I managed to catch the first five episodes of the new series through Netflix and enjoyed their rather modern and progressive take on the sort of sexual issues the British teens have nowadays, and the rather insightful (and humorous) ways with which they tackle these problems. And of course, most of these issues are more deeply rooted to one’s ability for empathy, sensitivity, and factors in issues like insecurities and self-esteem.
In the first five episodes, they tackle impotence, a lesbian couple where one of the ladies can’t orgasm, and a wonderful episode about a threat to expose someone’s nude photos. It’s so wonderfully done that I was left in tears at the end of the episode.
And the world of ‘Sex Education’ is so rich. Otis, Maeve, and Otis’ mom, Jean, are all such well-thought out characters with their own unique personalities and that it is interesting to see how they develop over just five episodes. Adding to the mix is the son of the headmaster, Adam (Connor Swindells), who is pressured at home and ends up being a bully and is being positioned as some sort of antagonist.
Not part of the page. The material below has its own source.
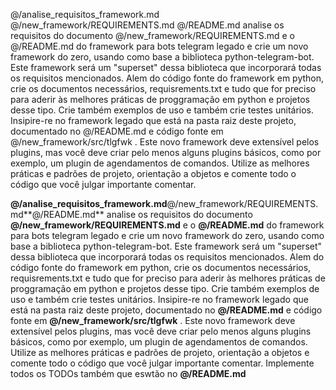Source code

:  @/analise_requisitos_framework.md  @/new_framework/REQUIREMENTS.md
 @/README.md analise os requisitos do documento @/new_framework/REQUIREMENTS.md e o @/README.md do framework para bots telegram legado e crie um novo framework do zero, usando como base a biblioteca python-telegram-bot. Este framework será um "superset" dessa biblioteca que incorporará todas os requisitos mencionados. Alem do código fonte do framework em python, crie os documentos necessários, requisrements.txt e tudo que for preciso para aderir às melhores práticas de proggramação em python e projetos desse tipo. Crie também exemplos de uso e também crie testes unitários. Insipire-re no framework legado que está na pasta raiz deste projeto, documentado no @/README.md e código fonte em @/new_framework/src/tlgfwk . Este novo framework deve extensível pelos plugins, mas você deve criar pelo menos alguns plugins básicos, como por exemplo, um plugin de agendamentos de comandos. Utilize as melhores práticas e padrões de projeto, orientação a objetos e comente todo o código que você julgar importante comentar.


**@/analise_requisitos_framework.md**@/new_framework/REQUIREMENTS.md**@/README.md** analise os requisitos do documento **@/new_framework/REQUIREMENTS.md** e o **@/README.md** do framework para bots telegram legado e crie um novo framework do zero, usando como base a biblioteca python-telegram-bot. Este framework será um "superset" dessa biblioteca que incorporará todas os requisitos mencionados. Alem do código fonte do framework em python, crie os documentos necessários, requisrements.txt e tudo que for preciso para aderir às melhores práticas de proggramação em python e projetos desse tipo. Crie também exemplos de uso e também crie testes unitários. Insipire-re no framework legado que está na pasta raiz deste projeto, documentado no **@/README.md** e código fonte em **@/new_framework/src/tlgfwk** . Este novo framework deve extensível pelos plugins, mas você deve criar pelo menos alguns plugins básicos, como por exemplo, um plugin de agendamentos de comandos. Utilize as melhores práticas e padrões de projeto, orientação a objetos e comente todo o código que você julgar importante comentar. Implemente todos os TODOs também que eswtão no **@/README.md**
There’s also Eric (Ncuti Gatwa), Otis’ gay best friend, who feels like he is being left behind when Otis and Maeve start to hang out. And a whole bunch of recurring characters in Otis’ school.
As per all usual teen shows, there are tropes that remain, such as the selfish lead character (Otis’ sudden popularity makes him quite self-centered and this throws a wrench at his friendship with Eric), the girl with the bad reputation and the true story of her bad reputation, the bully, the jock, the blossoming romance, the mean girls, and all of that. It’s all there. But it offers a lot more as well.
In just five episodes, the show manages to enter into the expected formulaic beats of the genre but is quirky enough to find new ones to make it interesting and new. And then there’s the very in-your-face approach to sex and teen sex and, being a British show, there’s quite a lot of nudity going on, which is actually not surprising anymore in this day-and-age of ‘Sense8’ and ‘Game of Thrones.’
But there’s still an innocence to it, a humanity that comes with the insecurities and the awkwardness that surrounds teenagers at this time of sexual awakening.
I can’t wait to see the last three episodes when it airs on January 11. And I hope it does well that it has a second season because five episodes was enough for me to be invested in these people, most especially with Emma Mackey’s Maeve.
I think it’s a nice refreshing start of the year to get a little ‘Sex Education’ into our viewing playlists. It’s the older, tougher British-cousin of another amazing Netflix show ‘On My Block.’ And we need to keep talking about teenagers and their sexual awakening because it’s happening faster and a lot more intense than we could ever imagine. This is a nice way to start the conversation.
'Sex Education' launches globally with eight, one-hour episodes on January 11, 2019 on Netflix.